EXERCISE DETAILS =
Quote from the first line below through the line that contains "This methodology is", both included, and leave the pictures out.

Segment Start: INFORMATION PROVIDED

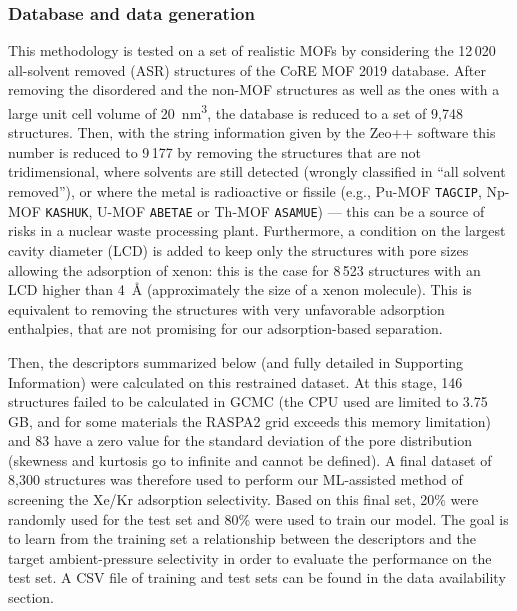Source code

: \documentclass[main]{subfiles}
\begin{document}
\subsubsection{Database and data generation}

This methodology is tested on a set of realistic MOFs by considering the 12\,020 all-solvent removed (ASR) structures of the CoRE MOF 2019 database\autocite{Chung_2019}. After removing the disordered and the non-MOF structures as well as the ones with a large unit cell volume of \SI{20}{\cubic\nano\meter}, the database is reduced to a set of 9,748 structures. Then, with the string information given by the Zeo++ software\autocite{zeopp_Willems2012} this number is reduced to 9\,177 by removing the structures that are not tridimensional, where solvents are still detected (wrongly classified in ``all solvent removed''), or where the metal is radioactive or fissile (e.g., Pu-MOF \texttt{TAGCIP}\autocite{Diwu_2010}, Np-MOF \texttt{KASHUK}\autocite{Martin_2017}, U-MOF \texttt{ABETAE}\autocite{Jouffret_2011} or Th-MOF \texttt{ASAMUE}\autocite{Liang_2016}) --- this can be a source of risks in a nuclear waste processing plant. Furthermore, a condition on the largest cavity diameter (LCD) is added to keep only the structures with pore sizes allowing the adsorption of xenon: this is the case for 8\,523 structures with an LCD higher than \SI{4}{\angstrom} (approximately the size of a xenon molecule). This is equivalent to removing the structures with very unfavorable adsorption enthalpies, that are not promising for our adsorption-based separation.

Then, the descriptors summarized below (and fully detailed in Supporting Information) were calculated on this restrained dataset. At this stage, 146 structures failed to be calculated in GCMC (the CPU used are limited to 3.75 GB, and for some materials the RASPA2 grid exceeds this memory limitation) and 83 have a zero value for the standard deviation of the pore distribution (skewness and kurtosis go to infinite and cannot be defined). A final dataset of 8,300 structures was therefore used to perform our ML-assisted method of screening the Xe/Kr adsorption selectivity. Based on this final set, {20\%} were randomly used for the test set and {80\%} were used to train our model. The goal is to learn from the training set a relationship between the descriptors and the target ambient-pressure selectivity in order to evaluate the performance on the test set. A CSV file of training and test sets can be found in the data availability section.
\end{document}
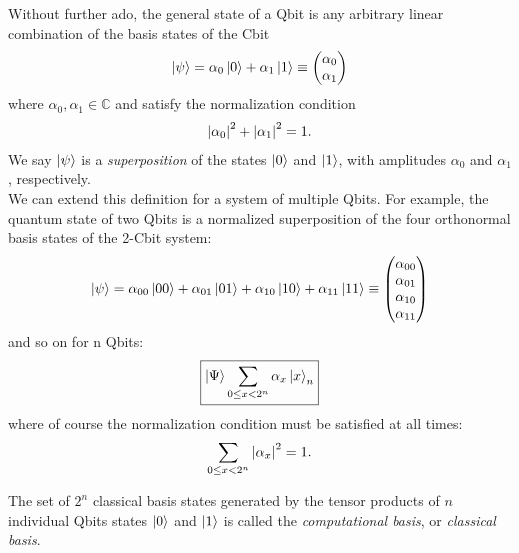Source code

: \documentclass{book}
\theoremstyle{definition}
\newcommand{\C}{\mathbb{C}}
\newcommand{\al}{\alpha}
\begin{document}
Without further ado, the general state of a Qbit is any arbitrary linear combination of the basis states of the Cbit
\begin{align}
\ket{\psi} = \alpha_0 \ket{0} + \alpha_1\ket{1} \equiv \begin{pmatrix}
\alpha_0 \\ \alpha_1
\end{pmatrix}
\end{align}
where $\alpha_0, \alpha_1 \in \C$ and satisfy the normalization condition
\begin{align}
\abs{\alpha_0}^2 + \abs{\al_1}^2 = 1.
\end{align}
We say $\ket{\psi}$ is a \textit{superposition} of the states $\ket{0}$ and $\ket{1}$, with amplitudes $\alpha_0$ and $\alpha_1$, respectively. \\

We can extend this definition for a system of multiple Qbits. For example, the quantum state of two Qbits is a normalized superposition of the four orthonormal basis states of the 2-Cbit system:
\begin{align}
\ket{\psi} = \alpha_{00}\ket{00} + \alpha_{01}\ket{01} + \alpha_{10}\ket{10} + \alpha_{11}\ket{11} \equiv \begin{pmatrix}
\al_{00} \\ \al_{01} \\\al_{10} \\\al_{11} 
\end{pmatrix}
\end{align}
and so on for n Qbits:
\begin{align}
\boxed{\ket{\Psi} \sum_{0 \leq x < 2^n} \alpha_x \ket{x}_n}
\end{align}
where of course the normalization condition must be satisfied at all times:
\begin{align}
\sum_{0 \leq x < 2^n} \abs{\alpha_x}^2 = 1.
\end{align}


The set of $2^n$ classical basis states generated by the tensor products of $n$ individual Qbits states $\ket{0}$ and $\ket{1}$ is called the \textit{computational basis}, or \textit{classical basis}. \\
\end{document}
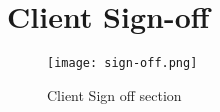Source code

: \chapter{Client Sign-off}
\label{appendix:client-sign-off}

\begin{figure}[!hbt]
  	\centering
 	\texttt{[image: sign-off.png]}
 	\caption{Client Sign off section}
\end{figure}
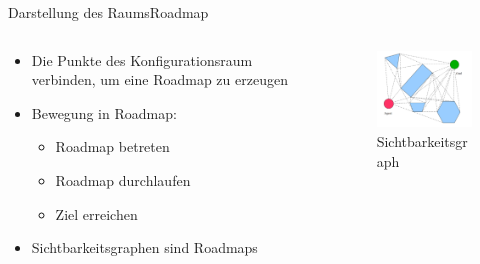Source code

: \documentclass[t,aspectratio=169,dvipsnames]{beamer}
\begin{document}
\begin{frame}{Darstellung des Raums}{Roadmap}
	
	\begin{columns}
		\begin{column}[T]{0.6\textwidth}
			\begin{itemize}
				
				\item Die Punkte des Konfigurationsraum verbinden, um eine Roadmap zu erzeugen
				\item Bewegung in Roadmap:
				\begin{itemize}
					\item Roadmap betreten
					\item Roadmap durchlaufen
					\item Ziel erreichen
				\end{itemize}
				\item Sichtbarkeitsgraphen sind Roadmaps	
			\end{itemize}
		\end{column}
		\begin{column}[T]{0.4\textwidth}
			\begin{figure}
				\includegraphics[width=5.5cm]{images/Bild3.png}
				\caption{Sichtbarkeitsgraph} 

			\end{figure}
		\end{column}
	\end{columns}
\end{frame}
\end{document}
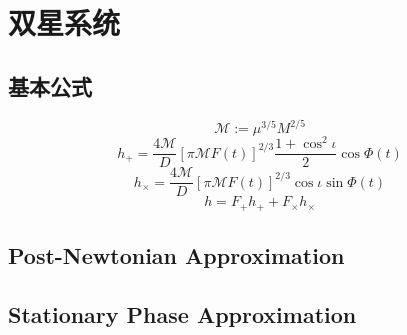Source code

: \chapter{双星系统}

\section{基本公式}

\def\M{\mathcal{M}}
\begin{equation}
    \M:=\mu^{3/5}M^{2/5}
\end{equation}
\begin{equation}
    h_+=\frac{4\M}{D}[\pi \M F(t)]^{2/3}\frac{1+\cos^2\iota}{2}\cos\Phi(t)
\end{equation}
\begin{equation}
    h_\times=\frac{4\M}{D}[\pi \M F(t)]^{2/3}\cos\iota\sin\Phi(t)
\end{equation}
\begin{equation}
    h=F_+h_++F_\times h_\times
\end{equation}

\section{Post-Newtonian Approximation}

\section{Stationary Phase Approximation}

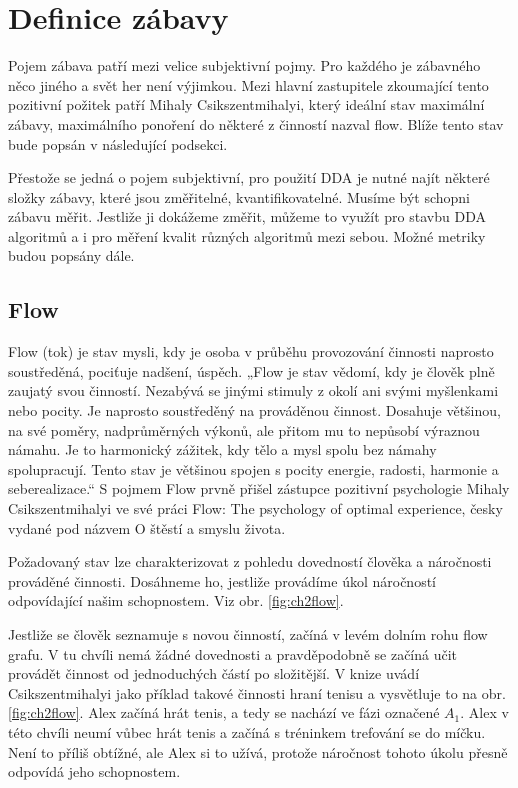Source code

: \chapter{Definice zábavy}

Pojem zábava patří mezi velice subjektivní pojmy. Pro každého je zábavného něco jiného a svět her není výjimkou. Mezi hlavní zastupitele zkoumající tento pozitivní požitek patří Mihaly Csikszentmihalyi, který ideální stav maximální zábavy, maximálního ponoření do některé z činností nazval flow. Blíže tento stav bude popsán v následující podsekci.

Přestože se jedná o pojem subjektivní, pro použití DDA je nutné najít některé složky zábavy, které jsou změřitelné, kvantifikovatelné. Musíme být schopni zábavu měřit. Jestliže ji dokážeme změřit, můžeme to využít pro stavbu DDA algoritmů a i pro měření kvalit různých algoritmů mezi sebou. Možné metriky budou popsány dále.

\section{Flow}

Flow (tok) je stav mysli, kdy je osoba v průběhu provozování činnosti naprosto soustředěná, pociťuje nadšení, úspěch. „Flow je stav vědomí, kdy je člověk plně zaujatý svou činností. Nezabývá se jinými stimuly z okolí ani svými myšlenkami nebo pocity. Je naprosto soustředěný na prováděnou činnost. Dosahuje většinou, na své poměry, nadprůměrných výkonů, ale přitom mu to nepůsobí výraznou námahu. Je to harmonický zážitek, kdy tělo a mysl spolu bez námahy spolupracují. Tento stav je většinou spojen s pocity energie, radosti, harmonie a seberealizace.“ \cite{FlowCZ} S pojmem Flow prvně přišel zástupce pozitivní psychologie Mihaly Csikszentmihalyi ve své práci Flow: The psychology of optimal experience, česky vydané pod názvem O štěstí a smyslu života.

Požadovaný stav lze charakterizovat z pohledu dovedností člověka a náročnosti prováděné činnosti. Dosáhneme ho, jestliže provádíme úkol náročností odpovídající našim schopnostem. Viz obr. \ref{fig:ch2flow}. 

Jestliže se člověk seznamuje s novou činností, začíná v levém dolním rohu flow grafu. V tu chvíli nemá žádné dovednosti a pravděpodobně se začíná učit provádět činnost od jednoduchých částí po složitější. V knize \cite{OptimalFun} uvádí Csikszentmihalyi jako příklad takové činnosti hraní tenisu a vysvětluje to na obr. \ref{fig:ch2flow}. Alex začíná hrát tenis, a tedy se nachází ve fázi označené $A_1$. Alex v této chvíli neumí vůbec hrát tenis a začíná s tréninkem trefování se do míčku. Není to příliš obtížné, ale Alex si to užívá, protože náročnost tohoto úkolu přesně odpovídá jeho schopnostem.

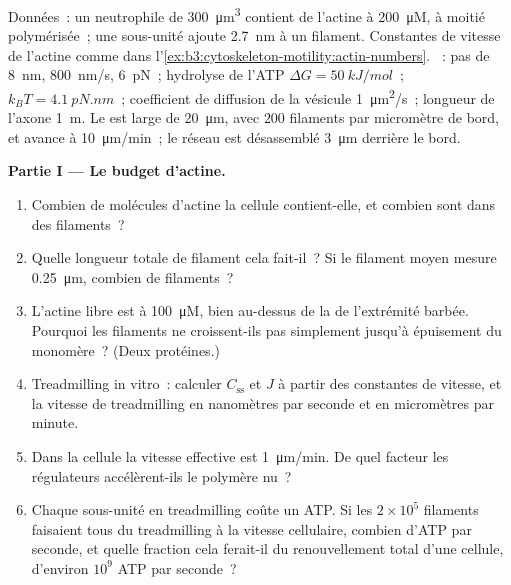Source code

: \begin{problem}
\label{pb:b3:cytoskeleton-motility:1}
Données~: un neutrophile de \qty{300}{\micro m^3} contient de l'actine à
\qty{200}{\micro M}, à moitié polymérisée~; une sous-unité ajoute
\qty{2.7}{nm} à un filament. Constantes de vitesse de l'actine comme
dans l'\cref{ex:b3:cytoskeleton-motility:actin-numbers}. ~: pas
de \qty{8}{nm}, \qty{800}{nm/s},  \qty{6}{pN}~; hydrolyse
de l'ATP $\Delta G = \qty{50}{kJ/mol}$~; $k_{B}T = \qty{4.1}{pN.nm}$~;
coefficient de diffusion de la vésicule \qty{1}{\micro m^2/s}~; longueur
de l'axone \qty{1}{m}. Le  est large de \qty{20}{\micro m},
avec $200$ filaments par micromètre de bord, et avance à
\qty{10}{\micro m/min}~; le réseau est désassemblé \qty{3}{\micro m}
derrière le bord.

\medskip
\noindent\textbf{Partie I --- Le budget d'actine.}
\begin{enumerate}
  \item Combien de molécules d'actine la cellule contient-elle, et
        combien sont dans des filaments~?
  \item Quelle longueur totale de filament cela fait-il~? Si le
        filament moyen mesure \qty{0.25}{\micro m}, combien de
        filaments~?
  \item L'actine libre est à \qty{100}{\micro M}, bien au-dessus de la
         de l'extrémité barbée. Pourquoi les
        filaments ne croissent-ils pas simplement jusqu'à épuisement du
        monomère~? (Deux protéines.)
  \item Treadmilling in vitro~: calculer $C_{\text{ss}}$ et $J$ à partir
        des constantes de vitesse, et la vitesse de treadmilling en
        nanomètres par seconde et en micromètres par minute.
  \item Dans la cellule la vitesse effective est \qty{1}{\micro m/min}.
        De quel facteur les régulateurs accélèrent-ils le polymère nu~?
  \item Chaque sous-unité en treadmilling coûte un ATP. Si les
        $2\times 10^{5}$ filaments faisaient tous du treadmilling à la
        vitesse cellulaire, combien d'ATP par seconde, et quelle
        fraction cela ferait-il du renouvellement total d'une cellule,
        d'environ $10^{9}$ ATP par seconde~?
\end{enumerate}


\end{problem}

Segment End: INFORMATION PROVIDED

ANSWER BELOW =
Source code

: \documentclass[main]{subfiles}
\begin{document}
\subsubsection{Database and data generation}

This methodology is tested on a set of realistic MOFs by considering the 12\,020 all-solvent removed (ASR) structures of the CoRE MOF 2019 database\autocite{Chung_2019}. After removing the disordered and the non-MOF structures as well as the ones with a large unit cell volume of \SI{20}{\cubic\nano\meter}, the database is reduced to a set of 9,748 structures. Then, with the string information given by the Zeo++ software\autocite{zeopp_Willems2012} this number is reduced to 9\,177 by removing the structures that are not tridimensional, where solvents are still detected (wrongly classified in ``all solvent removed''), or where the metal is radioactive or fissile (e.g., Pu-MOF \texttt{TAGCIP}\autocite{Diwu_2010}, Np-MOF \texttt{KASHUK}\autocite{Martin_2017}, U-MOF \texttt{ABETAE}\autocite{Jouffret_2011} or Th-MOF \texttt{ASAMUE}\autocite{Liang_2016}) --- this can be a source of risks in a nuclear waste processing plant. Furthermore, a condition on the largest cavity diameter (LCD) is added to keep only the structures with pore sizes allowing the adsorption of xenon: this is the case for 8\,523 structures with an LCD higher than \SI{4}{\angstrom} (approximately the size of a xenon molecule). This is equivalent to removing the structures with very unfavorable adsorption enthalpies, that are not promising for our adsorption-based separation.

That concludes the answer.